Source texts of formatted documents
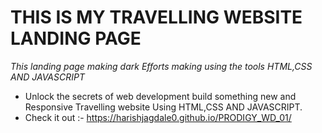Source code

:# **THIS IS MY TRAVELLING WEBSITE LANDING PAGE**
_This landing page making dark Efforts making using the tools HTML,CSS AND JAVASCRIPT_
- Unlock the secrets of web development build something new and Responsive Travelling website Using HTML,CSS AND JAVASCRIPT.
- Check it out :- https://harishjagdale0.github.io/PRODIGY_WD_01/
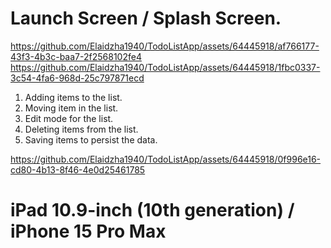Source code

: Launch Screen / Splash Screen.
==============================

https://github.com/Elaidzha1940/TodoListApp/assets/64445918/af766177-43f3-4b3c-baa7-2f2568102fe4 https://github.com/Elaidzha1940/TodoListApp/assets/64445918/1fbc0337-3c54-4fa6-968d-25c797871ecd



1. Adding items to the list.
2. Moving item in the list.
3. Edit mode for the list.
4. Deleting items from the list.
5. Saving items to persist the data.

https://github.com/Elaidzha1940/TodoListApp/assets/64445918/0f996e16-cd80-4b13-8f46-4e0d25461785

iPad 10.9-inch (10th generation) / iPhone 15 Pro Max
====================================================
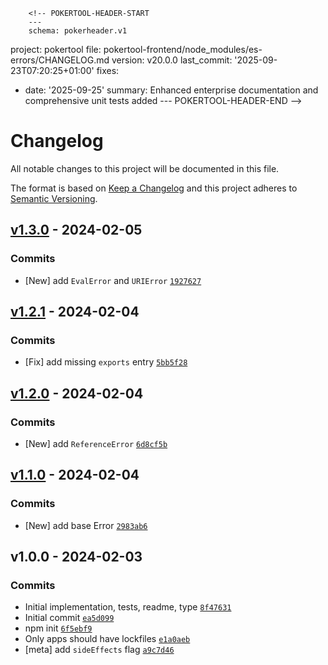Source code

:         <!-- POKERTOOL-HEADER-START
        ---
        schema: pokerheader.v1
project: pokertool
file: pokertool-frontend/node_modules/es-errors/CHANGELOG.md
version: v20.0.0
last_commit: '2025-09-23T07:20:25+01:00'
fixes:
- date: '2025-09-25'
  summary: Enhanced enterprise documentation and comprehensive unit tests added
        ---
        POKERTOOL-HEADER-END -->
# Changelog

All notable changes to this project will be documented in this file.

The format is based on [Keep a Changelog](https://keepachangelog.com/en/1.0.0/)
and this project adheres to [Semantic Versioning](https://semver.org/spec/v2.0.0.html).

## [v1.3.0](https://github.com/ljharb/es-errors/compare/v1.2.1...v1.3.0) - 2024-02-05

### Commits

- [New] add `EvalError` and `URIError` [`1927627`](https://github.com/ljharb/es-errors/commit/1927627ba68cb6c829d307231376c967db53acdf)

## [v1.2.1](https://github.com/ljharb/es-errors/compare/v1.2.0...v1.2.1) - 2024-02-04

### Commits

- [Fix] add missing `exports` entry [`5bb5f28`](https://github.com/ljharb/es-errors/commit/5bb5f280f98922701109d6ebb82eea2257cecc7e)

## [v1.2.0](https://github.com/ljharb/es-errors/compare/v1.1.0...v1.2.0) - 2024-02-04

### Commits

- [New] add `ReferenceError` [`6d8cf5b`](https://github.com/ljharb/es-errors/commit/6d8cf5bbb6f3f598d02cf6f30e468ba2caa8e143)

## [v1.1.0](https://github.com/ljharb/es-errors/compare/v1.0.0...v1.1.0) - 2024-02-04

### Commits

- [New] add base Error [`2983ab6`](https://github.com/ljharb/es-errors/commit/2983ab65f7bc5441276cb021dc3aa03c78881698)

## v1.0.0 - 2024-02-03

### Commits

- Initial implementation, tests, readme, type [`8f47631`](https://github.com/ljharb/es-errors/commit/8f476317e9ad76f40ad648081829b1a1a3a1288b)
- Initial commit [`ea5d099`](https://github.com/ljharb/es-errors/commit/ea5d099ef18e550509ab9e2be000526afd81c385)
- npm init [`6f5ebf9`](https://github.com/ljharb/es-errors/commit/6f5ebf9cead474dadd72b9e63dad315820a089ae)
- Only apps should have lockfiles [`e1a0aeb`](https://github.com/ljharb/es-errors/commit/e1a0aeb7b80f5cfc56be54d6b2100e915d47def8)
- [meta] add `sideEffects` flag [`a9c7d46`](https://github.com/ljharb/es-errors/commit/a9c7d460a492f1d8a241c836bc25a322a19cc043)
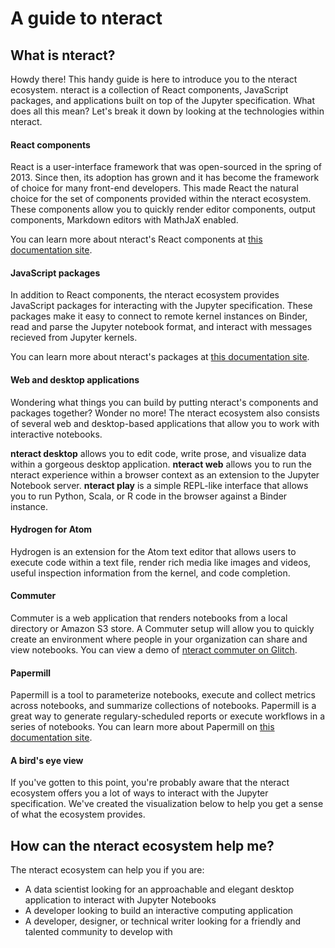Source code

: # A guide to nteract

## What is nteract?

Howdy there! This handy guide is here to introduce you to the nteract ecosystem. nteract is a collection of React components, JavaScript packages, and applications built on top of the Jupyter specification. What does all this mean? Let's break it down by looking at the technologies within nteract.

#### React components

React is a user-interface framework that was open-sourced in the spring of 2013. Since then, its adoption has grown and it has become the framework of choice for many front-end developers. This made React the natural choice for the set of components provided within the nteract ecosystem. These components allow you to quickly render editor components, output components, Markdown editors with MathJaX enabled.

You can learn more about nteract's React components at [this documentation site](https://components.nteract.io/).

#### JavaScript packages

In addition to React components, the nteract ecosystem provides JavaScript packages for interacting with the Jupyter specification. These packages make it easy to connect to remote kernel instances on Binder, read and parse the Jupyter notebook format, and interact with messages recieved from Jupyter kernels.

You can learn more about nteract's packages at [this documentation site](https://packages.nteract.io/).

#### Web and desktop applications

Wondering what things you can build by putting nteract's components and packages together? Wonder no more! The nteract ecosystem also consists of several web and desktop-based applications that allow you to work with interactive notebooks.

**nteract desktop** allows you to edit code, write prose, and visualize data within a gorgeous desktop application. **nteract web** allows you to run the nteract experience within a browser context as an extension to the Jupyter Notebook server. **nteract play** is a simple REPL-like interface that allows you to run Python, Scala, or R code in the browser against a Binder instance.

#### Hydrogen for Atom

Hydrogen is an extension for the Atom text editor that allows users to execute code within a text file, render rich media like images and videos, useful inspection information from the kernel, and code completion.

#### Commuter

Commuter is a web application that renders notebooks from a local directory or Amazon S3 store. A Commuter setup will allow you to quickly create an environment where people in your organization can share and view notebooks. You can view a demo of [nteract commuter on Glitch](https://nteract-commuter-glitch-demo.glitch.me/view/). 

#### Papermill

Papermill is a tool to parameterize notebooks, execute and collect metrics across notebooks, and summarize collections of notebooks. Papermill is a great way to generate regulary-scheduled reports or execute workflows in a series of notebooks. You can learn more about Papermill on [this documentation site](https://papermill.readthedocs.io/en/latest/).

#### A bird's eye view

If you've gotten to this point, you're probably aware that the nteract ecosystem offers you a lot of ways to interact with the Jupyter specification. We've created the visualization below to help you get a sense of what the ecosystem provides.

## How can the nteract ecosystem help me?

The nteract ecosystem can help you if you are:
- A data scientist looking for an approachable and elegant desktop application to interact with Jupyter Notebooks 
- A developer looking to build an interactive computing application
- A developer, designer, or technical writer looking for a friendly and talented community to develop with
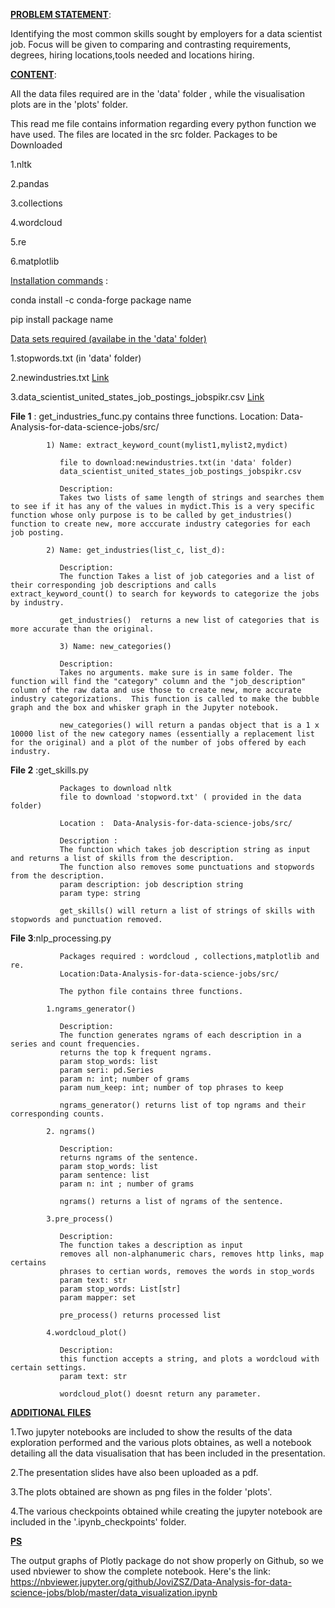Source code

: 
<ins>**PROBLEM STATEMENT**</ins>:  

Identifying the most common skills sought by employers for a data scientist job. Focus will
be given to comparing and contrasting requirements, degrees,  hiring locations,tools needed and locations hiring.


<ins>**CONTENT**</ins>:


All the data files required are in the 'data' folder , while the visualisation plots are in the 'plots' folder.

This read me file contains information regarding every python function we have used. The files are located in the src folder.
Packages to be Downloaded

1.nltk

2.pandas

3.collections

4.wordcloud

5.re

6.matplotlib

<ins>Installation commands</ins> :

conda install -c conda-forge  package name

pip install package name
  

<ins>Data sets required (availabe in the 'data' folder)</ins>

1.stopwords.txt (in 'data' folder)

2.newindustries.txt <a href="https://www.labor.ny.gov/agencyinfo/industrykeywords.shtm"> Link</a>

3.data_scientist_united_states_job_postings_jobspikr.csv <a href="https://data.world/jobspikr/10000-data-scientist-job-postings-from-the-usa"> Link </a>




**File 1** :   get_industries_func.py contains three functions. 
               Location: Data-Analysis-for-data-science-jobs/src/

            1) Name: extract_keyword_count(mylist1,mylist2,mydict)

               file to download:newindustries.txt(in 'data' folder)
               data_scientist_united_states_job_postings_jobspikr.csv

               Description:
               Takes two lists of same length of strings and searches them to see if it has any of the values in mydict.This is a very specific function whose only purpose is to be called by get_industries() function to create new, more acccurate industry categories for each job posting. 

            2) Name: get_industries(list_c, list_d):
            
               Description: 
               The function Takes a list of job categories and a list of their corresponding job descriptions and calls    extract_keyword_count() to search for keywords to categorize the jobs by industry. 
            
               get_industries()  returns a new list of categories that is more accurate than the original. 
               
               3) Name: new_categories()            

               Description:
               Takes no arguments. make sure is in same folder. The function will find the "category" column and the "job_description" column of the raw data and use those to create new, more accurate industry categorizations.  This function is called to make the bubble graph and the box and whisker graph in the Jupyter notebook.

               new_categories() will return a pandas object that is a 1 x 10000 list of the new category names (essentially a replacement list for the original) and a plot of the number of jobs offered by each industry. 

**File 2** :get_skills.py

               Packages to download nltk 
               file to download 'stopword.txt' ( provided in the data folder)

               Location :  Data-Analysis-for-data-science-jobs/src/

               Description :
               The function which takes job description string as input and returns a list of skills from the description.
               The function also removes some punctuations and stopwords from the description. 
               param description: job description string
               param type: string    

               get_skills() will return a list of strings of skills with stopwords and punctuation removed.

**File 3**:nlp_processing.py

               Packages required : wordcloud , collections,matplotlib and re.
               Location:Data-Analysis-for-data-science-jobs/src/

               The python file contains three functions.
               
            1.ngrams_generator()
  
               Description:
               The function generates ngrams of each description in a series and count frequencies.
               returns the top k frequent ngrams.
               param stop_words: list
               param seri: pd.Series
               param n: int; number of grams
               param num_keep: int; number of top phrases to keep

               ngrams_generator() returns list of top ngrams and their corresponding counts.

            2. ngrams()
  
               Description:
               returns ngrams of the sentence.
               param stop_words: list
               param sentence: list
               param n: int ; number of grams

               ngrams() returns a list of ngrams of the sentence.
    
            3.pre_process()
  
               Description:
               The function takes a description as input
               removes all non-alphanumeric chars, removes http links, map certains 
               phrases to certian words, removes the words in stop_words 
               param text: str
               param stop_words: List[str]
               param mapper: set

               pre_process() returns processed list
    
            4.wordcloud_plot()

               Description:
               this function accepts a string, and plots a wordcloud with certain settings.
               param text: str

               wordcloud_plot() doesnt return any parameter.
    
<ins> **ADDITIONAL FILES** </ins>

1.Two jupyter notebooks are included to show the results of the data exploration performed and the various plots obtaines, as well a notebook detailing all the data visualisation that has been included in the presentation.

2.The presentation slides have also been uploaded as a pdf.

3.The plots obtained are shown as png files in the folder 'plots'.

4.The various checkpoints obtained while creating the jupyter notebook are included in the '.ipynb_checkpoints' folder.
    
<ins>**PS**</ins>

The output graphs of Plotly package do not show properly on Github, so we used nbviewer to show the complete notebook. Here's the link:<br>
https://nbviewer.jupyter.org/github/JoviZSZ/Data-Analysis-for-data-science-jobs/blob/master/data_visualization.ipynb
   

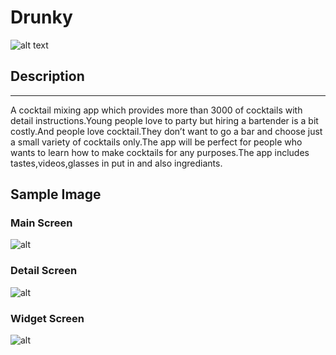 #  Drunky 

![alt text](https://lh3.googleusercontent.com/Rf3WwCSItKciKgm3j1qYyrZ_eaMSqA9rOLdznCl8E0xUO4_n93618MacFvv7ZecemFA=w300-rw "Drunky")


## Description
---

A cocktail mixing app which provides more than 3000 of cocktails with detail instructions.Young people love to party but hiring a bartender is a bit costly.And people love cocktail.They don’t want to go a bar and choose just a small variety of cocktails only.The app will be perfect for people who wants to learn how to make cocktails for any purposes.The app includes tastes,videos,glasses in put in and also ingrediants.


## Sample Image
### Main Screen
![alt](https://lh3.googleusercontent.com/UOP1xuGaq6B7Tky-EEnnW9KOkjYDB-cg_ZAI3PsxKMryTLJj9JvoUKuRB704ua3rmbU=h310-rw)
### Detail Screen
![alt](https://lh3.googleusercontent.com/lNty0bu8rxcDYJa51EuqwwN6-oCYy1gz3T212n_dP_6Mn03xwvAmi4ohLLxa3yCoOA=h310-rw)
### Widget Screen
![alt](https://lh3.googleusercontent.com/X41A_fl1xHvZV40E4xF2puBXOieXbUnpSFUT1JlmYbsfW_5e8KK71YlZfe5aowSLrwEa=h310-rw)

• _AIM OF THE TASK_: The word "newindustries" appears in some lines of the data. Copy every one of those lines.

• _ANSWER AREA_:
2.newindustries.txt <a href="https://www.labor.ny.gov/agencyinfo/industrykeywords.shtm"> Link</a>
               file to download:newindustries.txt(in 'data' folder)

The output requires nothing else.